> **Your instructions**:
Copy each line of the material below that includes the string "StyleSheets".

^^^^

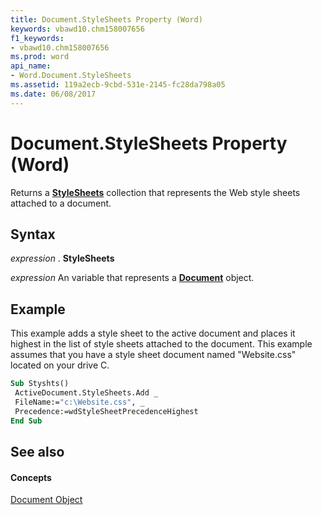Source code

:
 ```yaml
---
title: Document.StyleSheets Property (Word)
keywords: vbawd10.chm158007656
f1_keywords:
- vbawd10.chm158007656
ms.prod: word
api_name:
- Word.Document.StyleSheets
ms.assetid: 119a2ecb-9cbd-531e-2145-fc28da798a05
ms.date: 06/08/2017
---
```



# Document.StyleSheets Property (Word)

Returns a **[StyleSheets](stylesheets-object-word.md)** collection that represents the Web style sheets attached to a document.


## Syntax

 _expression_ . **StyleSheets**

 _expression_ An variable that represents a **[Document](document-object-word.md)** object.


## Example

This example adds a style sheet to the active document and places it highest in the list of style sheets attached to the document. This example assumes that you have a style sheet document named "Website.css" located on your drive C.


```vb
Sub Styshts() 
 ActiveDocument.StyleSheets.Add _ 
 FileName:="c:\Website.css", _ 
 Precedence:=wdStyleSheetPrecedenceHighest 
End Sub
```


## See also


#### Concepts


[Document Object](document-object-word.md)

^^^^

> **Answer section**:
title: Document.StyleSheets Property (Word)
- Word.Document.StyleSheets
# Document.StyleSheets Property (Word)
Returns a **[StyleSheets](stylesheets-object-word.md)** collection that represents the Web style sheets attached to a document.
 _expression_ . **StyleSheets**
 ActiveDocument.StyleSheets.Add _ 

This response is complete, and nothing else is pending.